Makanan Penyebab Asam Lambung Naik

Ada beberapa makanan yang ternyata bisa memicu asam lambung naik. Jadi, untuk anda yang memiliki riwayat gangguan ini, alangkah baiknya jika mulai saat ini berusaha untuk mengurangi makanan atau minuman berikut ini:

1. Gorengan

Makanan yang memiliki banyak lemak seperti gorengan bisa mamicu asam lambung menjadi cepat naik. Makanan berlemak inilah yang menyebabkan sfingter esofagus menjadi lemah, sehingga asam yang ada di lambung mudah naik ke kerongkongan.

2. Makanan berlemak

Makanan berlemak seperti jerohan, lemak daging sapi atau kambing, serta daging olahan seperti ham, smoked beef, burger, dan sejenisnya juga bisa menyebabkan asam lambung mudah naik. Sama halnya dengan gorengan, makanan yang berlemak ini juga bisa membuat sfingter esofagus melemah dan berakibat naiknya asam dari perut ke kerongkongan.

3. Makanan dan minuman yang mengandung kafein

Kandungan kafein dalam makanan atau minuman biasanya menjadi pilihan terlebih saat kantuk datang. Kafein yang ada di minuman sehari-hari seperti kopi, teh, coklat, minuman bersoda, dan minuman berenergi ternyata bisa menyebabkan asam lain meningkat. Kandungan kafein menyebabkan hormon gastrin meningkat. Jika hormon ini tinggi maka otot esofagus bisa melemah dan menyebabkan asam lambung naik.

4. Makanan yang rasanya pedas

Makanan pedas memang menjadi daya tarik tersendiri. Beberapa makanan bercita rasa pedas sukses menggugah selera makan. Akan tetapi jika anda memiliki riwayat sakit maag sangat disarankan untuk menghindari makanan pedas.

Kandungan capsaicin yang ada di cabai menyebabkan sistem pencernaan bekerja lebih lambat. Hal ini bisa menjadi pemicu penyakit maag. Selain itu, makanan pedas umumnya bisa bertahan di dalam perut dalam waktu yang lebih lama dibandingkan dengan makanan lainnya. Makanan yang terlalu lama ada di dalam perut bisa menyebabkan asam lambung menjadi naik.

5. Minuman berkarbonasi

Minuman berkarbonasi atau bersoda bisa membuat perut menjadi kembung dan membuat otot esofagus bagian bawah melemah. Hal ini yang menjadi pemicu asam lambung meningkat.

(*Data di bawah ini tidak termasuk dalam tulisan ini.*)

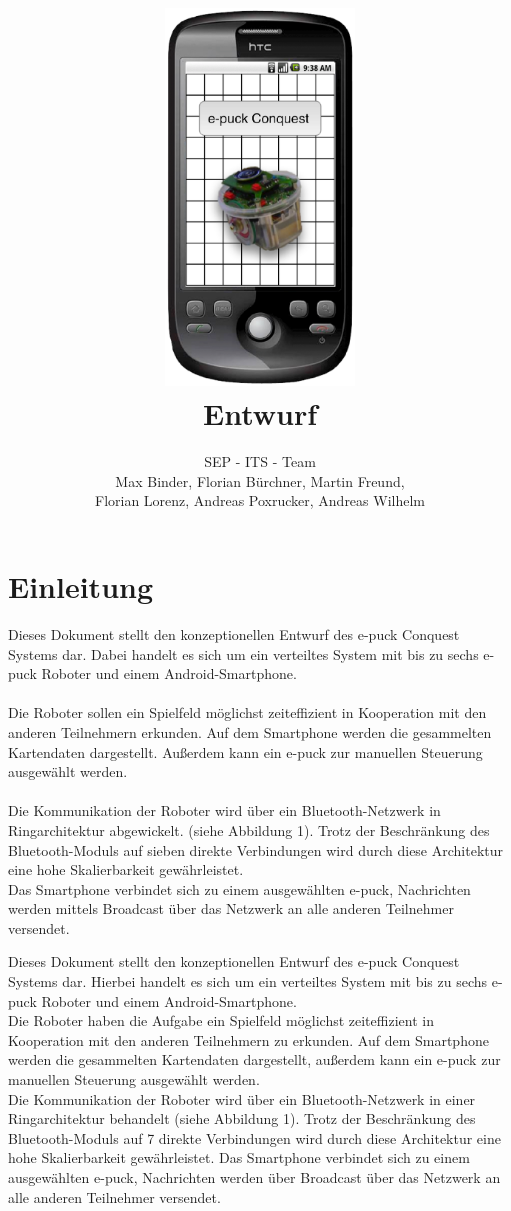 \documentclass[10pt,a4paper]{article}
\title{
	\includegraphics[height=10cm]{logo.eps} \\
	\vspace{1cm}
	Entwurf
}
\author{SEP - ITS - Team \\ Max Binder, Florian Bürchner, Martin Freund, \\Florian Lorenz,
											Andreas Poxrucker, Andreas Wilhelm}
\let\oldsection\section
\renewcommand{\section}{\newpage \oldsection}
\begin{document}
	\maketitle
	\newpage
	\tableofcontents	
	\newpage

	\section{Einleitung}
		Dieses Dokument stellt den konzeptionellen Entwurf des e-puck Conquest Systems dar. Dabei handelt es sich um ein
		verteiltes System mit bis zu sechs e-puck Roboter und einem Android-Smartphone. \\ \\
		Die Roboter sollen ein Spielfeld möglichst zeiteffizient in Kooperation mit den anderen Teilnehmern erkunden.
		Auf dem Smartphone werden die gesammelten Kartendaten dargestellt. Außerdem kann ein e-puck zur manuellen Steuerung
		ausgewählt werden. \\ \\
		Die Kommunikation der Roboter wird über ein Bluetooth-Netzwerk in Ringarchitektur abgewickelt. (siehe Abbildung 1). Trotz
		der Beschränkung des Bluetooth-Moduls auf sieben direkte Verbindungen wird durch diese Architektur eine hohe Skalierbarkeit
		gewährleistet. \\
		Das Smartphone verbindet sich zu einem ausgewählten e-puck, Nachrichten werden mittels Broadcast über das Netzwerk an alle 
		anderen Teilnehmer versendet.
		
		Dieses Dokument stellt den konzeptionellen Entwurf des e-puck Conquest Systems dar. Hierbei handelt es sich um ein
		verteiltes System mit bis zu sechs  e-puck Roboter und einem Android-Smartphone. \\
		Die Roboter haben die Aufgabe ein Spielfeld möglichst zeiteffizient in Kooperation mit den anderen Teilnehmern zu erkunden.
		Auf dem Smartphone werden die gesammelten Kartendaten dargestellt, außerdem kann ein e-puck zur manuellen Steuerung
		ausgewählt werden. \\
		Die Kommunikation der Roboter wird über ein Bluetooth-Netzwerk in einer Ringarchitektur behandelt (siehe Abbildung 1). Trotz
		der Beschränkung des Bluetooth-Moduls auf 7 direkte Verbindungen wird durch diese Architektur eine hohe Skalierbarkeit
		gewährleistet. Das Smartphone verbindet sich zu einem ausgewählten e-puck, Nachrichten werden über Broadcast über
		das Netzwerk an alle anderen Teilnehmer versendet.
\end{document}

Tak jarang minuman berkarbonasi juga memiliki kandungan kafein, sehingga risikonya lebih tinggi lagi.

6. Buah-buahan citrus

Buah citrus seperti jeruk, lemon, jeruk bali, dan sejenisnya ternyata menjadi pantangan lain untuk mereka yang sering mengalami maag. Meskipun buah-buahan tersebut mengandung vitamin c yang baik untuk tubuh, namun untuk penderita GERD harus lebih berhati-hati saat mengkonsumsi buah tersebut.

7. Makanan bercita rasa asin

Selain makanan pedas, gejala asam lambung juga bisa disebabkan oleh makanan yang memiliki rasa asin. Meskipun belum diketahui secara pasti mengapa makanan ini bisa menyebabkan asam lambung meningkat, namun sebagian peneliti menyebutkan bahwa makanan yang memiliki natrium atau garam tinggi dapat menyebabkan refluks asam.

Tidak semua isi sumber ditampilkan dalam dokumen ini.